* **REQUIRED ACTION**:
Keep the wording of each record exactly the same when you repeat it, and leave out pictures.

Excerpts from a dataset:
- - -

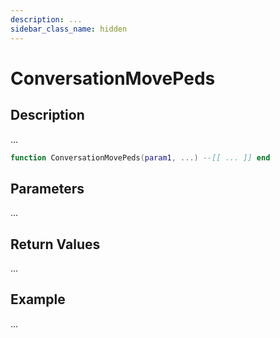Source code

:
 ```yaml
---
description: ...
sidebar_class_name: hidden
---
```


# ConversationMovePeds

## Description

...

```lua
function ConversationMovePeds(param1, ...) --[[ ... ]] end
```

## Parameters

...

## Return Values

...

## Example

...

- - -

* **COMPLETED EXERCISE**:
Source code

:
 ```yaml
---
description: ...
sidebar_class_name: hidden
---
```


# ConversationMovePeds

## Description

...

```lua
function ConversationMovePeds(param1, ...) --[[ ... ]] end
```

## Parameters

...

## Return Values

...

## Example

...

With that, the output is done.